The problem:
With the pictures left out, transcribe exactly the lines from the one with "needed so far." through the end of the data.

Dataset entries:

========

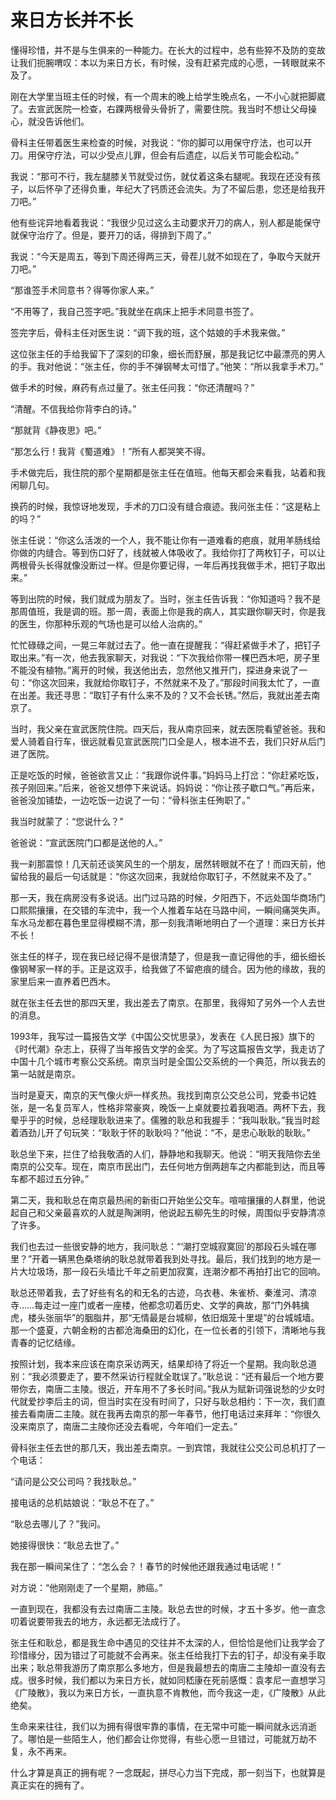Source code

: # 来日方长并不长

懂得珍惜，并不是与生俱来的一种能力。在长大的过程中，总有些猝不及防的变故让我们扼腕喟叹：本以为来日方长，有时候，没有赶紧完成的心愿，一转眼就来不及了。 

刚在大学里当班主任的时候，有一个周末的晚上给学生晚点名，一不小心就把脚崴了。去宣武医院一检查，右踝两根骨头骨折了，需要住院。我当时不想让父母操心，就没告诉他们。 

骨科主任带着医生来检查的时候，对我说：“你的脚可以用保守疗法，也可以开刀。用保守疗法，可以少受点儿罪，但会有后遗症，以后关节可能会松动。” 

我说：“那可不行，我左腿膝关节就受过伤，就仗着这条右腿呢。我现在还没有孩子，以后怀孕了还得负重，年纪大了钙质还会流失。为了不留后患，您还是给我开刀吧。” 

他有些诧异地看着我说：“我很少见过这么主动要求开刀的病人，别人都是能保守就保守治疗了。但是，要开刀的话，得排到下周了。” 

我说：“今天是周五，等到下周还得两三天，骨茬儿就不如现在了，争取今天就开刀吧。” 

“那谁签手术同意书？得等你家人来。” 

“不用等了，我自己签字吧。”我就坐在病床上把手术同意书签了。 

签完字后，骨科主任对医生说：“调下我的班，这个姑娘的手术我来做。” 

这位张主任的手给我留下了深刻的印象，细长而舒展，那是我记忆中最漂亮的男人的手。我对他说：“张主任，你的手不弹钢琴太可惜了。”他笑：“所以我拿手术刀。” 

做手术的时候，麻药有点过量了。张主任问我：“你还清醒吗？” 

“清醒。不信我给你背李白的诗。” 

“那就背《静夜思》吧。” 

“那怎么行！我背《蜀道难》！”所有人都哭笑不得。 

手术做完后，我住院的那个星期都是张主任在值班。他每天都会来看我，站着和我闲聊几句。 

换药的时候，我惊讶地发现，手术的刀口没有缝合痕迹。我问张主任：“这是粘上的吗？” 

张主任说：“你这么活泼的一个人，我不能让你有一道难看的疤痕，就用羊肠线给你做的内缝合。等到伤口好了，线就被人体吸收了。我给你打了两枚钉子，可以让两根骨头长得就像没断过一样。但是你要记得，一年后再找我做手术，把钉子取出来。” 

等到出院的时候，我们就成为朋友了。当时，张主任告诉我：“你知道吗？我不是那周值班，我是调的班。那一周，表面上你是我的病人，其实跟你聊天时，你是我的医生，你那种乐观的气场也是可以给人治病的。” 

忙忙碌碌之间，一晃三年就过去了。他一直在提醒我：“得赶紧做手术了，把钉子取出来。”有一次，他去我家聊天，对我说：“下次我给你带一棵巴西木吧，房子里不能没有植物。”离开的时候，我送他出去，忽然他又推开门，探进身来说了一句：“你这次回来，我就给你取钉子，不然就来不及了。”那段时间我太忙了，一直在出差。我还寻思：“取钉子有什么来不及的？又不会长锈。”然后，我就出差去南京了。 

当时，我父亲在宣武医院住院。四天后，我从南京回来，就去医院看望爸爸。我和爱人骑着自行车，很远就看见宣武医院门口全是人，根本进不去，我们只好从后门进了医院。 

正是吃饭的时候，爸爸欲言又止：“我跟你说件事。”妈妈马上打岔：“你赶紧吃饭，孩子刚回来。”后来，爸爸又想停下来说话。妈妈说：“你让孩子歇口气。”再后来，爸爸没加铺垫，一边吃饭一边说了一句：“骨科张主任殉职了。” 

我当时就蒙了：“您说什么？” 

爸爸说：“宣武医院门口都是送他的人。” 

我一刹那震惊！几天前还谈笑风生的一个朋友，居然转眼就不在了！而四天前，他留给我的最后一句话就是：“你这次回来，我就给你取钉子，不然就来不及了。” 

那一天，我在病房没有多说话。出门过马路的时候，夕阳西下，不远处国华商场门口熙熙攘攘，在交错的车流中，我一个人推着车站在马路中间，一瞬间痛哭失声。车水马龙都在暮色里显得模糊不清，那一刻我清晰地明白了一个道理：来日方长并不长！ 

张主任的样子，现在我已经记得不是很清楚了，但是我一直记得他的手，细长细长像钢琴家一样的手。正是这双手，给我做了不留疤痕的缝合。因为他的缘故，我的家里后来一直养着巴西木。 

就在张主任去世的那四天里，我出差去了南京。在那里，我得知了另外一个人去世的消息。 

1993年，我写过一篇报告文学《中国公交忧思录》，发表在《人民日报》旗下的《时代潮》杂志上，获得了当年报告文学的金奖。为了写这篇报告文学，我走访了中国十几个城市考察公交系统。南京当时是全国公交系统的一个典范，所以我去的第一站就是南京。 

当时是夏天，南京的天气像火炉一样炙热。我找到南京公交总公司，党委书记姓张，是一名复员军人，性格非常豪爽，晚饭一上桌就要拉着我喝酒。两杯下去，我晕乎乎的时候，总经理耿耿进来了。儒雅的耿总和我握手：“我叫耿耿。”我当时趁着酒劲儿开了句玩笑：“耿耿于怀的耿耿吗？”他说：“不，是忠心耿耿的耿耿。” 

耿总坐下来，拦住了给我敬酒的人们，静静地和我聊天。他说：“明天我陪你去坐南京的公交车。现在，南京市民出门，去任何地方倒两趟车之内都能到达，而且等车都不超过五分钟。” 

第二天，我和耿总在南京最热闹的新街口开始坐公交车。喧喧攘攘的人群里，他说起自己和父亲最喜欢的人就是陶渊明，他说起五柳先生的时候，周围似乎安静清凉了许多。 

我们也去过一些很安静的地方，我问耿总：“‘潮打空城寂寞回’的那段石头城在哪里？”开着一辆黑色桑塔纳的耿总就带着我到处寻找。最后，我们找到的地方是一片大垃圾场，那一段石头墙比千年之前更加寂寞，连潮汐都不再拍打出它的回响。 

耿总还带着我，去了好些有名的和无名的古迹，乌衣巷、朱雀桥、秦淮河、清凉寺……每走过一座门或者一座楼，他都念叨着历史、文学的典故，那“门外韩擒虎，楼头张丽华”的胭脂井，那“无情最是台城柳，依旧烟笼十里堤”的台城城墙。那一个盛夏，六朝金粉的古都沧海桑田的幻化，在一位长者的引领下，清晰地与我青春的记忆结缘。 

按照计划，我本来应该在南京采访两天，结果却待了将近一个星期。我向耿总道别：“我必须要走了，要不然采访行程就全耽误了。”耿总说：“还有最后一个地方要带你去，南唐二主陵。很近，开车用不了多长时间。”我从为赋新词强说愁的少女时代就爱抄李后主的词，但当时实在没有时间了，只好与耿总相约：下一次，我们直接去看南唐二主陵。就在我再去南京的那一年春节，他打电话过来拜年：“你很久没来南京了，南唐二主陵你还没去看呢，今年咱们一定去。” 

骨科张主任去世的那几天，我出差去南京。一到宾馆，我就往公交公司总机打了一个电话： 

“请问是公交公司吗？我找耿总。” 

接电话的总机姑娘说：“耿总不在了。” 

“耿总去哪儿了？”我问。 

她接得很快：“耿总去世了。” 

我在那一瞬间呆住了：“怎么会？！春节的时候他还跟我通过电话呢！” 

对方说：“他刚刚走了一个星期，肺癌。” 

一直到现在，我都没有去过南唐二主陵。耿总去世的时候，才五十多岁。他一直念叨着说要带我去的地方，永远都无法成行了。 

张主任和耿总，都是我生命中遇见的交往并不太深的人，但恰恰是他们让我学会了珍惜缘分，因为错过了可能就不会再来。张主任给我打下去的钉子，却没有亲手取出来；耿总带我游历了南京那么多地方，但是我最想去的南唐二主陵却一直没有去成。很多时候，我们都以为来日方长，就如同嵇康在死前感慨：袁孝尼一直想学习《广陵散》，我以为来日方长，一直执意不肯教他，而今我这一走，《广陵散》从此绝矣。 

生命来来往往，我们以为拥有得很牢靠的事情，在无常中可能一瞬间就永远消逝了。哪怕是一些陌生人，他们都会让你觉得，有些心愿一旦错过，可能就万劫不复，永不再来。 

什么才算是真正的拥有呢？一念既起，拼尽心力当下完成，那一刻当下，也就算是真正实在的拥有了。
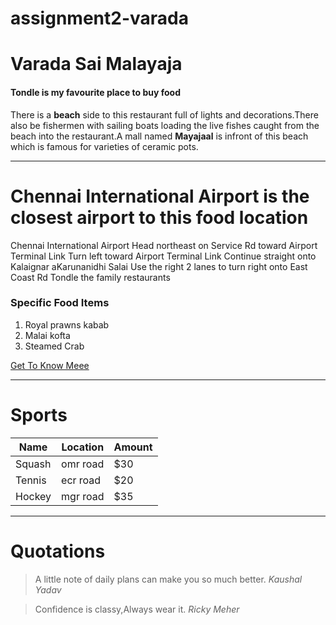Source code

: # assignment2-varada
# Varada Sai Malayaja
#### Tondle is my favourite place to buy food

There is a **beach** side to this restaurant full of lights and decorations.There also be fishermen with sailing boats loading the live fishes caught from the beach into the restaurant.A mall named **Mayajaal** is infront of this beach which is famous for varieties of ceramic pots.

-------------------------------------------------------------------------------

# Chennai International Airport is the closest airport to this food location
Chennai International Airport
Head northeast on Service Rd toward Airport Terminal Link
Turn left toward Airport Terminal Link
Continue straight onto Kalaignar aKarunanidhi Salai
Use the right 2 lanes to turn right onto East Coast Rd
Tondle the family restaurants

### Specific Food Items

1. Royal prawns kabab
2. Malai kofta
3. Steamed Crab

[Get To Know Meee](https://github.com/S546830/assignment2-varada/blob/main/AboutMe.md)

--------------------------------------------------------------------------------------------------------

# Sports  

| Name   |   Location   |   Amount   |
|--------|--------------|------------|
| Squash | omr road     | $30        |
| Tennis | ecr road     | $20        |
| Hockey | mgr road     | $35        |

--------------------------------------------------------------------------------------------------------

# Quotations

>A little note of daily plans can make you so much better. *Kaushal Yadav*

>Confidence is classy,Always wear it. *Ricky Meher*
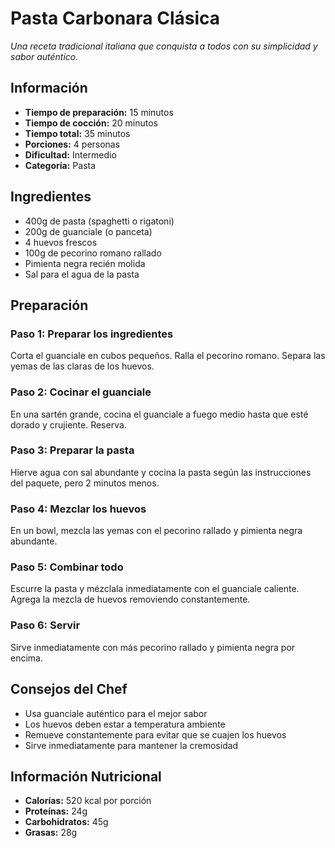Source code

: # Pasta Carbonara Clásica

*Una receta tradicional italiana que conquista a todos con su simplicidad y sabor auténtico.*

## Información

- **Tiempo de preparación:** 15 minutos
- **Tiempo de cocción:** 20 minutos
- **Tiempo total:** 35 minutos
- **Porciones:** 4 personas
- **Dificultad:** Intermedio
- **Categoría:** Pasta

## Ingredientes

- 400g de pasta (spaghetti o rigatoni)
- 200g de guanciale (o panceta)
- 4 huevos frescos
- 100g de pecorino romano rallado
- Pimienta negra recién molida
- Sal para el agua de la pasta

## Preparación

### Paso 1: Preparar los ingredientes
Corta el guanciale en cubos pequeños. Ralla el pecorino romano. Separa las yemas de las claras de los huevos.

### Paso 2: Cocinar el guanciale
En una sartén grande, cocina el guanciale a fuego medio hasta que esté dorado y crujiente. Reserva.

### Paso 3: Preparar la pasta
Hierve agua con sal abundante y cocina la pasta según las instrucciones del paquete, pero 2 minutos menos.

### Paso 4: Mezclar los huevos
En un bowl, mezcla las yemas con el pecorino rallado y pimienta negra abundante.

### Paso 5: Combinar todo
Escurre la pasta y mézclala inmediatamente con el guanciale caliente. Agrega la mezcla de huevos removiendo constantemente.

### Paso 6: Servir
Sirve inmediatamente con más pecorino rallado y pimienta negra por encima.

## Consejos del Chef

- Usa guanciale auténtico para el mejor sabor
- Los huevos deben estar a temperatura ambiente
- Remueve constantemente para evitar que se cuajen los huevos
- Sirve inmediatamente para mantener la cremosidad

## Información Nutricional

- **Calorías:** 520 kcal por porción
- **Proteínas:** 24g
- **Carbohidratos:** 45g
- **Grasas:** 28g
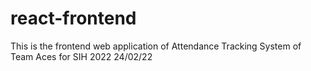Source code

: # react-frontend
This is the frontend web application of Attendance Tracking System of Team Aces for SIH 2022
24/02/22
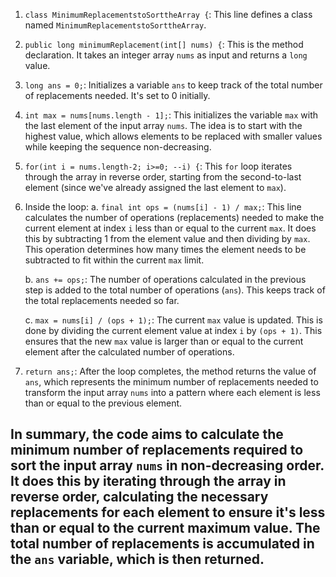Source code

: 1. `class MinimumReplacementstoSorttheArray {`: This line defines a class named `MinimumReplacementstoSorttheArray`.

2. `public long minimumReplacement(int[] nums) {`: This is the method declaration. It takes an integer array `nums` as input and returns a `long` value.

3. `long ans = 0;`: Initializes a variable `ans` to keep track of the total number of replacements needed. It's set to 0 initially.

4. `int max = nums[nums.length - 1];`: This initializes the variable `max` with the last element of the input array `nums`. The idea is to start with the highest value, which allows elements to be replaced with smaller values while keeping the sequence non-decreasing.

5. `for(int i = nums.length-2; i>=0; --i) {`: This `for` loop iterates through the array in reverse order, starting from the second-to-last element (since we've already assigned the last element to `max`).

6. Inside the loop:
   a. `final int ops = (nums[i] - 1) / max;`: This line calculates the number of operations (replacements) needed to make the current element at index `i` less than or equal to the current `max`. It does this by subtracting 1 from the element value and then dividing by `max`. This operation determines how many times the element needs to be subtracted to fit within the current `max` limit.
   
   b. `ans += ops;`: The number of operations calculated in the previous step is added to the total number of operations (`ans`). This keeps track of the total replacements needed so far.

   c. `max = nums[i] / (ops + 1);`: The current `max` value is updated. This is done by dividing the current element value at index `i` by `(ops + 1)`. This ensures that the new `max` value is larger than or equal to the current element after the calculated number of operations.

7. `return ans;`: After the loop completes, the method returns the value of `ans`, which represents the minimum number of replacements needed to transform the input array `nums` into a pattern where each element is less than or equal to the previous element.

## In summary, the code aims to calculate the minimum number of replacements required to sort the input array `nums` in non-decreasing order. It does this by iterating through the array in reverse order, calculating the necessary replacements for each element to ensure it's less than or equal to the current maximum value. The total number of replacements is accumulated in the `ans` variable, which is then returned.
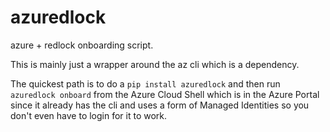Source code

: # azuredlock

azure + redlock onboarding script.

This is mainly just a wrapper around the az cli which is a dependency.

The quickest path is to do a `pip install azuredlock` and then
run `azuredlock onboard` from the Azure Cloud Shell which is in the 
Azure Portal since it already has the cli and uses a form of 
Managed Identities so you don't even have to login for it to work.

========

Exercise result:
   b. `ans += ops;`: The number of operations calculated in the previous step is added to the total number of operations (`ans`). This keeps track of the total replacements needed so far.

   c. `max = nums[i] / (ops + 1);`: The current `max` value is updated. This is done by dividing the current element value at index `i` by `(ops + 1)`. This ensures that the new `max` value is larger than or equal to the current element after the calculated number of operations.

7. `return ans;`: After the loop completes, the method returns the value of `ans`, which represents the minimum number of replacements needed to transform the input array `nums` into a pattern where each element is less than or equal to the previous element.

## In summary, the code aims to calculate the minimum number of replacements required to sort the input array `nums` in non-decreasing order. It does this by iterating through the array in reverse order, calculating the necessary replacements for each element to ensure it's less than or equal to the current maximum value. The total number of replacements is accumulated in the `ans` variable, which is then returned.
Source code

: # azuredlock

azure + redlock onboarding script.

This is mainly just a wrapper around the az cli which is a dependency.

The quickest path is to do a `pip install azuredlock` and then
run `azuredlock onboard` from the Azure Cloud Shell which is in the 
Azure Portal since it already has the cli and uses a form of 
Managed Identities so you don't even have to login for it to work.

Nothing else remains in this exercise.